Task instructions: What you return must be the lines from the first one below through the one containing "Demo site http://92-111-9-190.static.chello.nl/", exactly and with pictures excluded.

The data section start

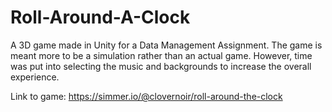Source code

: # Roll-Around-A-Clock
A 3D game made in Unity for a Data Management Assignment.
The game is meant more to be a simulation rather than an actual game. However, time was put into selecting the music and backgrounds to increase the overall experience.

Link to game: https://simmer.io/@clovernoir/roll-around-the-clock
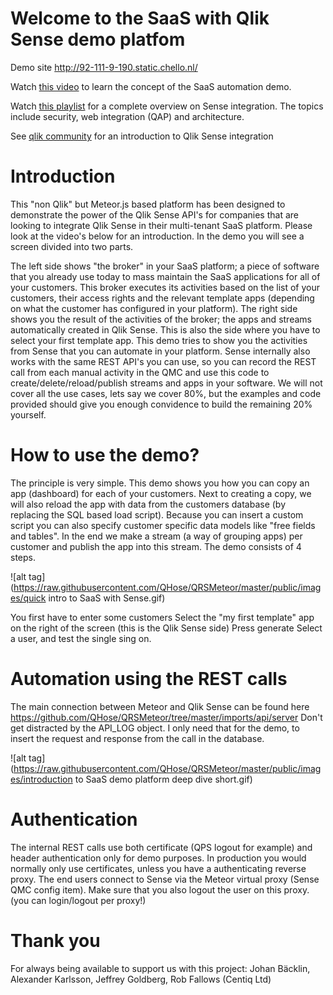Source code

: # Welcome to the SaaS with Qlik Sense demo platfom

Demo site http://92-111-9-190.static.chello.nl/

Watch [this video](https://youtu.be/RuL8p2DiPF4?list=PLqJfqgR62cVAZxS34WGnByjASKrGf0Fpk) to learn the concept of the SaaS automation demo.

Watch [this playlist](https://www.youtube.com/playlist?list=PLqJfqgR62cVAZxS34WGnByjASKrGf0Fpk) for a complete overview on Sense integration. The topics include security, web integration (QAP) and architecture.

See [qlik community](https://community.qlik.com/docs/DOC-9533) for an introduction to Qlik Sense integration

# Introduction
This "non Qlik" but Meteor.js based platform has been designed to demonstrate the power of the Qlik Sense API's for companies that are looking to integrate Qlik Sense in their multi-tenant SaaS platform. Please look at the video's below for an introduction. In the demo you will see a screen divided into two parts.

The left side shows "the broker" in your SaaS platform; a piece of software that you already use today to mass maintain the SaaS applications for all of your customers. This broker executes its activities based on the list of your customers, their access rights and the relevant template apps (depending on what the customer has configured in your platform).
The right side shows you the result of the activities of the broker; the apps and streams automatically created in Qlik Sense. This is also the side where you have to select your first template app.
This demo tries to show you the activities from Sense that you can automate in your platform. Sense internally also works with the same REST API's you can use, so you can record the REST call from each manual activity in the QMC and use this code to create/delete/reload/publish streams and apps in your software. We will not cover all the use cases, lets say we cover 80%, but the examples and code provided should give you enough convidence to build the remaining 20% yourself.

# How to use the demo?

The principle is very simple. This demo shows you how you can copy an app (dashboard) for each of your customers. Next to creating a copy, we will also reload the app with data from the customers database (by replacing the SQL based load script). Because you can insert a custom script you can also specify customer specific data models like "free fields and tables". In the end we make a stream (a way of grouping apps) per customer and publish the app into this stream. The demo consists of 4 steps.

![alt tag](https://raw.githubusercontent.com/QHose/QRSMeteor/master/public/images/quick intro to SaaS with Sense.gif)

You first have to enter some customers
Select the "my first template" app on the right of the screen (this is the Qlik Sense side)
Press generate
Select a user, and test the single sing on.

# Automation using the REST calls
The main connection between Meteor and Qlik Sense can be found here https://github.com/QHose/QRSMeteor/tree/master/imports/api/server
Don't get distracted by the API_LOG object. I only need that for the demo, to insert the request and response from the call in the database.

![alt tag](https://raw.githubusercontent.com/QHose/QRSMeteor/master/public/images/introduction to SaaS demo platform deep dive short.gif)

# Authentication
The internal REST calls use both certificate (QPS logout for example) and header authentication only for demo purposes. In production you would normally only use certificates, unless you have a authenticating reverse proxy. The end users connect to Sense via the Meteor virtual proxy (Sense QMC config item). Make sure that you also logout the user on this proxy. (you can login/logout per proxy!)

# Thank you
For always being available to support us with this project: Johan Bäcklin, Alexander Karlsson, Jeffrey Goldberg, Rob Fallows (Centiq Ltd)
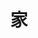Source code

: ---
home: true
layout: Blog

title: 家
icon: home

heroImage: false
heroText: 问曰：明日复明日？
bgImage: /star.jpg
tagline:  答曰：莫等闲。TODO Means No Do.
heroFullScreen: true

projects:
  - icon: project
    name: 一生之道
    desc: 记录一辈子在工作、学习、生活中的阅读、思考与笔记。
    link: /dao/

  - icon: link
    name: 我的书签
    desc: 多年精选、收藏的浏览器书签。
    link: /tool/bookmark

  - icon: search
    name: 聚合搜索
    desc: N个搜索引擎聚合到1个搜索框里。
    link: /tool/search-nav.html
---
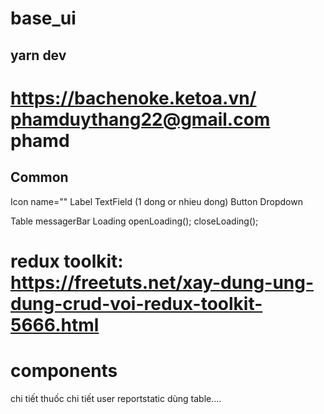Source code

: # base_ui

## yarn dev

# https://bachenoke.ketoa.vn/ phamduythang22@gmail.com	phamd
## Common
Icon name=""
Label
TextField  (1 dong or nhieu dong)
Button
Dropdown

Table
messagerBar
Loading
openLoading();
closeLoading();

# redux toolkit: https://freetuts.net/xay-dung-ung-dung-crud-voi-redux-toolkit-5666.html


# components
chi tiết thuốc
chi tiết user
reportstatic dùng table....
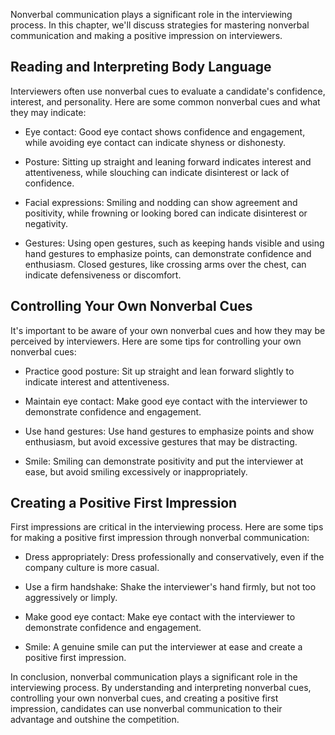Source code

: 
Nonverbal communication plays a significant role in the interviewing process. In this chapter, we'll discuss strategies for mastering nonverbal communication and making a positive impression on interviewers.

Reading and Interpreting Body Language
--------------------------------------

Interviewers often use nonverbal cues to evaluate a candidate's confidence, interest, and personality. Here are some common nonverbal cues and what they may indicate:

* Eye contact: Good eye contact shows confidence and engagement, while avoiding eye contact can indicate shyness or dishonesty.

* Posture: Sitting up straight and leaning forward indicates interest and attentiveness, while slouching can indicate disinterest or lack of confidence.

* Facial expressions: Smiling and nodding can show agreement and positivity, while frowning or looking bored can indicate disinterest or negativity.

* Gestures: Using open gestures, such as keeping hands visible and using hand gestures to emphasize points, can demonstrate confidence and enthusiasm. Closed gestures, like crossing arms over the chest, can indicate defensiveness or discomfort.

Controlling Your Own Nonverbal Cues
-----------------------------------

It's important to be aware of your own nonverbal cues and how they may be perceived by interviewers. Here are some tips for controlling your own nonverbal cues:

* Practice good posture: Sit up straight and lean forward slightly to indicate interest and attentiveness.

* Maintain eye contact: Make good eye contact with the interviewer to demonstrate confidence and engagement.

* Use hand gestures: Use hand gestures to emphasize points and show enthusiasm, but avoid excessive gestures that may be distracting.

* Smile: Smiling can demonstrate positivity and put the interviewer at ease, but avoid smiling excessively or inappropriately.

Creating a Positive First Impression
------------------------------------

First impressions are critical in the interviewing process. Here are some tips for making a positive first impression through nonverbal communication:

* Dress appropriately: Dress professionally and conservatively, even if the company culture is more casual.

* Use a firm handshake: Shake the interviewer's hand firmly, but not too aggressively or limply.

* Make good eye contact: Make eye contact with the interviewer to demonstrate confidence and engagement.

* Smile: A genuine smile can put the interviewer at ease and create a positive first impression.

In conclusion, nonverbal communication plays a significant role in the interviewing process. By understanding and interpreting nonverbal cues, controlling your own nonverbal cues, and creating a positive first impression, candidates can use nonverbal communication to their advantage and outshine the competition.
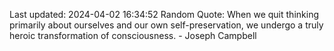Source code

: Last updated: 2024-04-02 16:34:52
Random Quote: When we quit thinking primarily about ourselves and our own self-preservation, we undergo a truly heroic transformation of consciousness. - Joseph Campbell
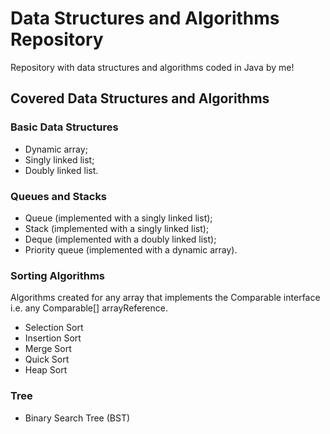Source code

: # Data Structures and Algorithms Repository
Repository with data structures and algorithms coded in Java by me!

## Covered Data Structures and Algorithms

### Basic Data Structures

* Dynamic array;
* Singly linked list;
* Doubly linked list.

### Queues and Stacks

* Queue (implemented with a singly linked list);
* Stack (implemented with a singly linked list);
* Deque (implemented with a doubly linked list);
* Priority queue (implemented with a dynamic array).

### Sorting Algorithms

Algorithms created for any array that implements the Comparable interface i.e. any Comparable[] arrayReference. 

* Selection Sort
* Insertion Sort
* Merge Sort
* Quick Sort
* Heap Sort

### Tree

* Binary Search Tree (BST)
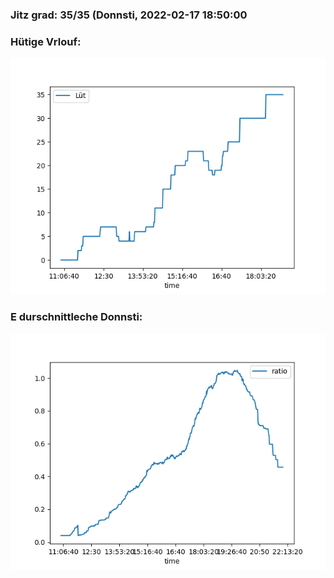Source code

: ### Jitz grad: 35/35 (Donnsti, 2022-02-17 18:50:00

### Hütige Vrlouf:
![Graph](Today.png)

### E durschnittleche Donnsti:
![Graph](Donnsti.png)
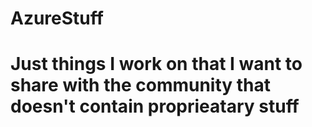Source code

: # AzureStuff
# Just things I work on that I want to share with the community that doesn't contain proprieatary stuff
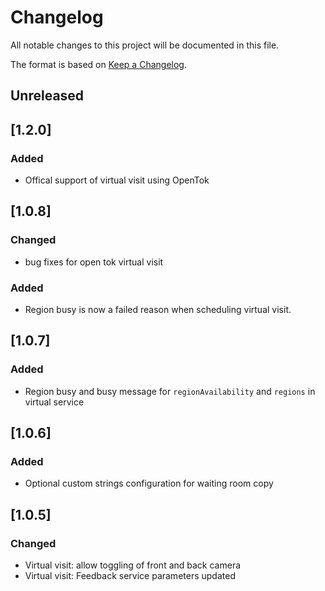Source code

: # Changelog
All notable changes to this project will be documented in this file.

The format is based on [Keep a Changelog](https://keepachangelog.com/en/1.0.0/).

## Unreleased

## [1.2.0]
### Added
- Offical support of virtual visit using OpenTok

## [1.0.8]
### Changed
- bug fixes for open tok virtual visit

### Added
- Region busy is now a failed reason when scheduling virtual visit.

## [1.0.7]
### Added
- Region busy and busy message for `regionAvailability` and `regions` in virtual service

## [1.0.6]
### Added
- Optional custom strings configuration for waiting room copy

## [1.0.5]
### Changed
- Virtual visit: allow toggling of front and back camera
- Virtual visit: Feedback service parameters updated
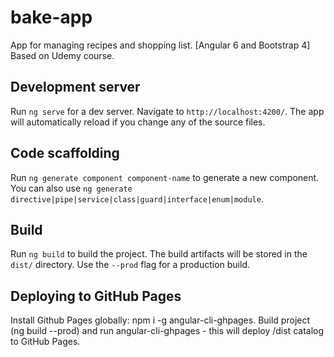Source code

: # bake-app
App for managing recipes and shopping list. [Angular 6 and Bootstrap 4]
Based on Udemy course.

## Development server

Run `ng serve` for a dev server. Navigate to `http://localhost:4200/`. The app will automatically reload if you change any of the source files.

## Code scaffolding

Run `ng generate component component-name` to generate a new component. You can also use `ng generate directive|pipe|service|class|guard|interface|enum|module`.

## Build

Run `ng build` to build the project. The build artifacts will be stored in the `dist/` directory. Use the `--prod` flag for a production build.

## Deploying to GitHub Pages

Install Github Pages globally: npm i -g angular-cli-ghpages. 
Build project (ng build --prod) and run angular-cli-ghpages - this will deploy /dist catalog to GitHub Pages.

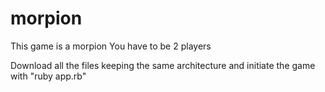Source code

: # morpion

This game is a morpion
You have to be 2 players

Download all the files keeping the same architecture and initiate the game with "ruby app.rb"

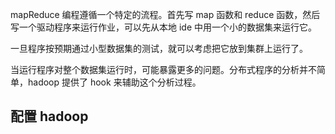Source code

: mapReduce 编程遵循一个特定的流程。首先写 map 函数和 reduce 函数，然后写一个驱动程序来运行作业，可以先从本地 ide 中用一个小的数据集来运行它。

一旦程序按预期通过小型数据集的测试，就可以考虑把它放到集群上运行了。

当运行程序对整个数据集运行时，可能暴露更多的问题。分布式程序的分析并不简单，hadoop 提供了 hook 来辅助这个分析过程。

## 配置 hadoop
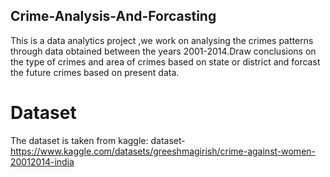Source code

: ## Crime-Analysis-And-Forcasting
This is a data analytics project ,we work on analysing the crimes patterns through data obtained between the years 2001-2014.Draw conclusions on the type of crimes and area of crimes based on state or district and forcast the future crimes based on present data.

# Dataset
The dataset is taken from kaggle:
dataset-https://www.kaggle.com/datasets/greeshmagirish/crime-against-women-20012014-india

The data section end

Output for this task:
Source code

: # Roll-Around-A-Clock
A 3D game made in Unity for a Data Management Assignment.
The game is meant more to be a simulation rather than an actual game. However, time was put into selecting the music and backgrounds to increase the overall experience.

Link to game: https://simmer.io/@clovernoir/roll-around-the-clock
Source code

: # Welcome to the SaaS with Qlik Sense demo platfom

Demo site http://92-111-9-190.static.chello.nl/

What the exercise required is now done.